Standard & Poor’s (S&P) changed its outlook on India’s long-term sovereign credit rating from stable to negative. This outcome is expected given the slowdown in growth and rising fiscal deficit. In fact, the global credit rating agency reasoned that the revision in outlook reflects its view that India’s fiscal position has deteriorated to a level that is unsustainable in the medium term. S&P, however, affirmed its ‘BBB-’ long-term and ‘A-3’ short-term sovereign credit ratings on India.


Tuesday, February 10, 2009

To Dr. Jalal Alamgir

Thanks for joining our blog. Your concerns are indeed well placed. Year 2009 or at least the first half of fiscal 2009-10 is going to be a difficult phase for the Indian economy. To emphasize the problems recent data on the domestic manufacturing sector which is the second largest employment generator after agriculture shows that —of the 96 manufacturing segments covered under the CII-Ascon survey, 32 recorded a negative growth.
The worst hit segments include fertiliser, polymers, steel, pig iron, motor starters, castings, textile machinery, distribution transformer, HCV's, LCVs, rubber footwear and auto cycle tubes. These numbers could indeed worsen in the next 2/3 quarters.
However, as you know, the government and the central bank have acted several times and are continuously monitoring the situation. The consequent high fiscal deficit should not hamper the flow of foreign investments, according to the Deputy Chairman of the Planning Commission, as high fiscal deficit due to the current economic downturn is a global phenomenon and not particular to India. The positives are: despite slowing down in the recent months as rightly pointed out by you, FDI has increased 75% in the current calendar year and 90% in the current fiscal year (over the same period, till November 2008); for 2008-09 the Indian economy will possibly turn in the second-fastest growth rate in the world at 7.1%, after China’s 8%, keeping India as an attractive destination for new FII and FDI flows; the February 16 interim budget is expected to contain more spending plans to support the economy for the first four months of the next fiscal; interest rates may be reduced further keeping alive the FII flows to the Indian debt market, which has indeed played an important role during the equity market meltdown; PSBs have reduced their lending rates to encourage industry and particularly the real estate sector.
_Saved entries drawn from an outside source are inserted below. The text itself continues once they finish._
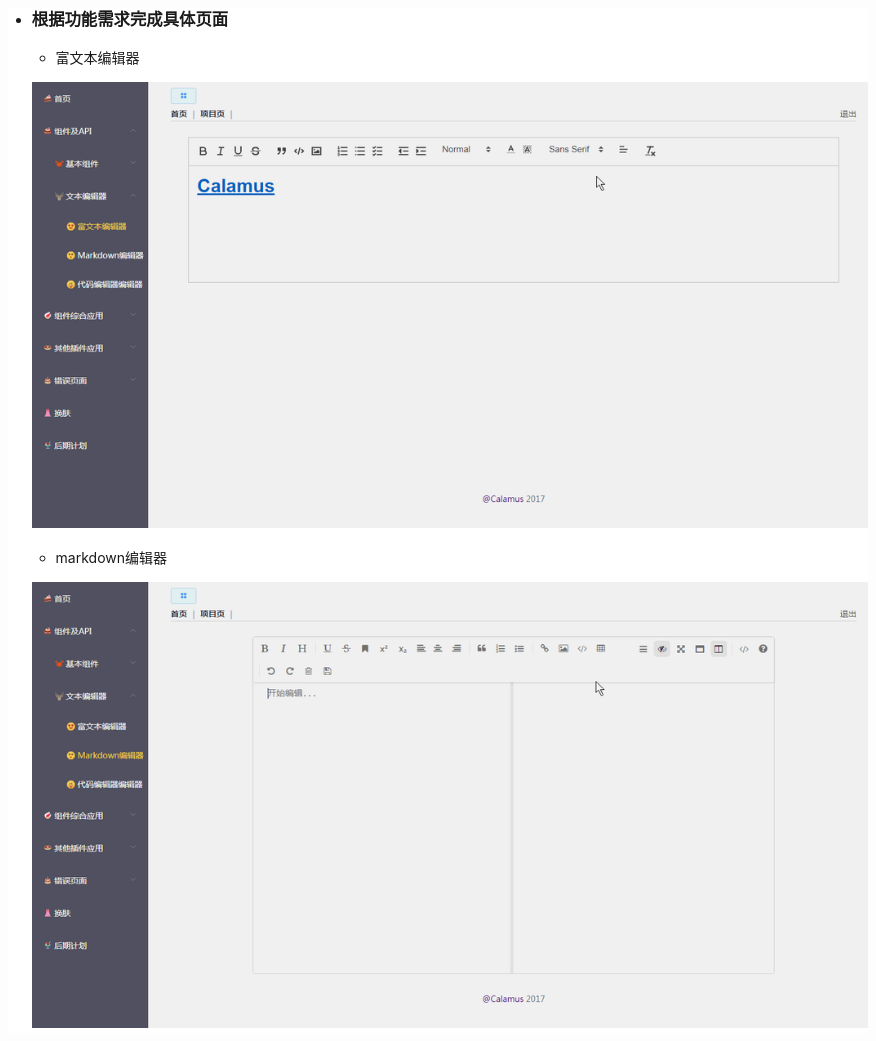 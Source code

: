 - ### 根据功能需求完成具体页面
    - 富文本编辑器

    ![img](./img/editor.gif)

    - markdown编辑器

    ![img](./img/markdown.gif)
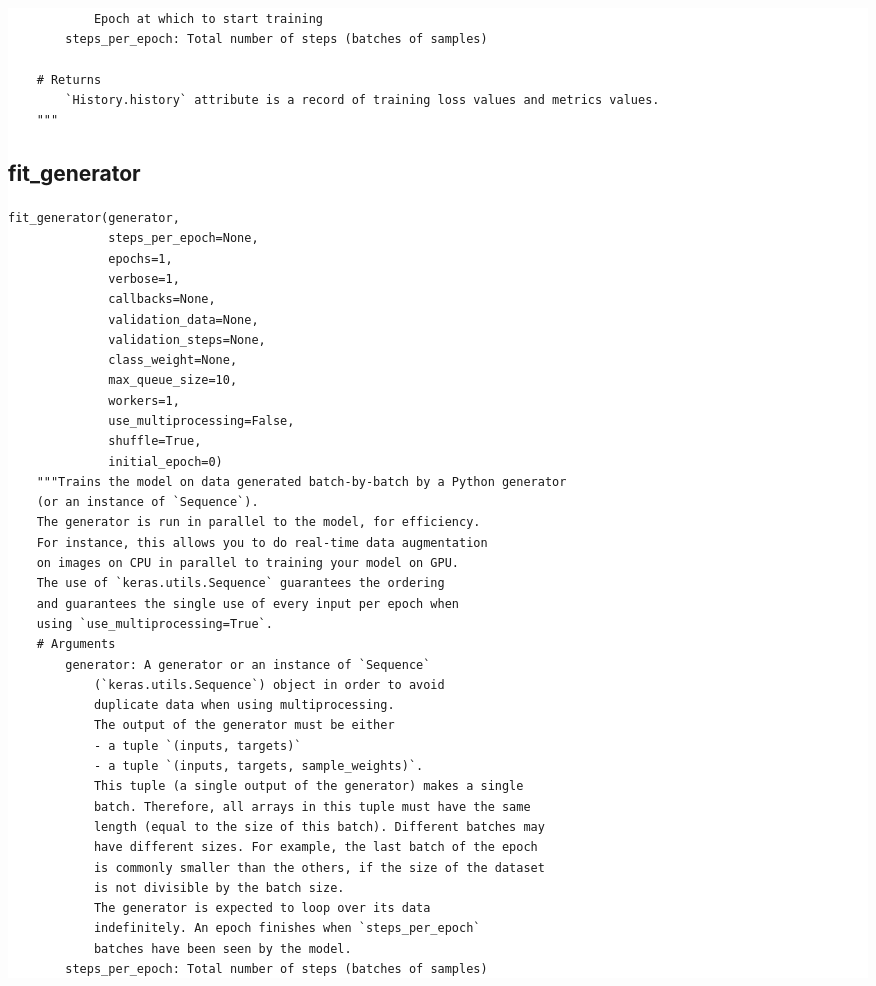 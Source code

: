                 Epoch at which to start training
            steps_per_epoch: Total number of steps (batches of samples)

        # Returns
            `History.history` attribute is a record of training loss values and metrics values.
        """
        
        
        
        
 ## fit_generator
 
    fit_generator(generator,
                  steps_per_epoch=None,
                  epochs=1,
                  verbose=1,
                  callbacks=None,
                  validation_data=None,
                  validation_steps=None,
                  class_weight=None,
                  max_queue_size=10,
                  workers=1,
                  use_multiprocessing=False,
                  shuffle=True,
                  initial_epoch=0)
        """Trains the model on data generated batch-by-batch by a Python generator
        (or an instance of `Sequence`).
        The generator is run in parallel to the model, for efficiency.
        For instance, this allows you to do real-time data augmentation
        on images on CPU in parallel to training your model on GPU.
        The use of `keras.utils.Sequence` guarantees the ordering
        and guarantees the single use of every input per epoch when
        using `use_multiprocessing=True`.
        # Arguments
            generator: A generator or an instance of `Sequence`
                (`keras.utils.Sequence`) object in order to avoid
                duplicate data when using multiprocessing.
                The output of the generator must be either
                - a tuple `(inputs, targets)`
                - a tuple `(inputs, targets, sample_weights)`.
                This tuple (a single output of the generator) makes a single
                batch. Therefore, all arrays in this tuple must have the same
                length (equal to the size of this batch). Different batches may
                have different sizes. For example, the last batch of the epoch
                is commonly smaller than the others, if the size of the dataset
                is not divisible by the batch size.
                The generator is expected to loop over its data
                indefinitely. An epoch finishes when `steps_per_epoch`
                batches have been seen by the model.
            steps_per_epoch: Total number of steps (batches of samples)
                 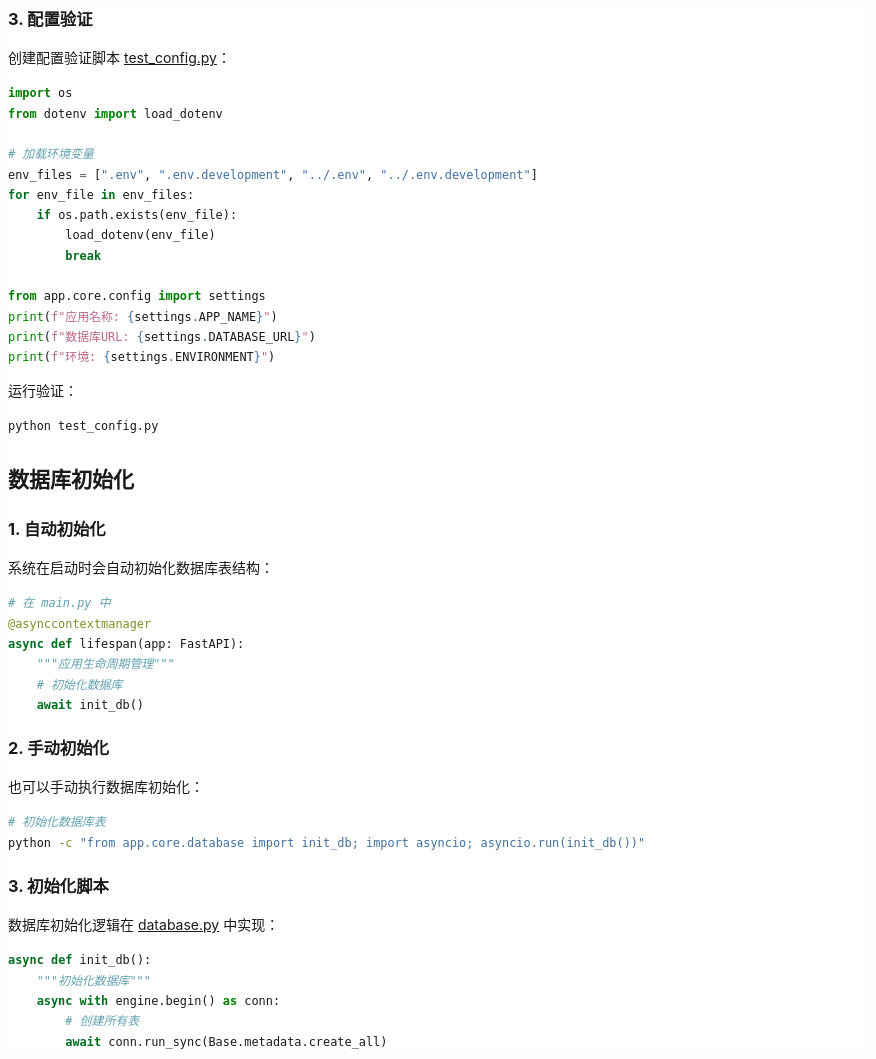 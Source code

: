 ### 3. 配置验证

创建配置验证脚本 [test_config.py](file:///d%3A/autocode/20250902/test_config.py)：

```python
import os
from dotenv import load_dotenv

# 加载环境变量
env_files = [".env", ".env.development", "../.env", "../.env.development"]
for env_file in env_files:
    if os.path.exists(env_file):
        load_dotenv(env_file)
        break

from app.core.config import settings
print(f"应用名称: {settings.APP_NAME}")
print(f"数据库URL: {settings.DATABASE_URL}")
print(f"环境: {settings.ENVIRONMENT}")
```

运行验证：
```bash
python test_config.py
```

## 数据库初始化

### 1. 自动初始化

系统在启动时会自动初始化数据库表结构：

```python
# 在 main.py 中
@asynccontextmanager
async def lifespan(app: FastAPI):
    """应用生命周期管理"""
    # 初始化数据库
    await init_db()
```

### 2. 手动初始化

也可以手动执行数据库初始化：

```bash
# 初始化数据库表
python -c "from app.core.database import init_db; import asyncio; asyncio.run(init_db())"
```

### 3. 初始化脚本

数据库初始化逻辑在 [database.py](file:///d%3A/autocode/20250902/backend/app/core/database.py) 中实现：

```python
async def init_db():
    """初始化数据库"""
    async with engine.begin() as conn:
        # 创建所有表
        await conn.run_sync(Base.metadata.create_all)
```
So as and when the global or even US downturn shows signs of bottoming out, India should recover and recover faster than many other economies. The political environment is not likely to cause divergence from the growth orientation of India’s economic policies.
For detailed FDI data see

Tuesday, February 3, 2009

The financial crisis has triggered a larger than expected fall in world trade growth according to the WTO; Global trade which had grown 8.5% in 2006, slowed to 5.5% in 2007 and is estimated to be down to 4.0% in 2008. Growth in dollar terms exceeded 20% in the first half of 2008, started contracting in the third quarter and turned negative in November. Currency valuations and commodity price rises inflated growth in value terms in the first half, and also accentuated the decline in the second half of 2008.


Monday, February 2, 2009

US consumer spending slid for an unprecedented sixth straight month in December, feeding the already painful recession as households opted to save rather than buy. The 1 per cent drop in consumer spending, the economy's key driver, means little help in sight for struggling retailers, homebuilders and automakers. The Institute for Supply Management's benchmark factory activity index rose to 35.6 in January from 32.9 in December; however, this may not yet be the beginning of a recovery.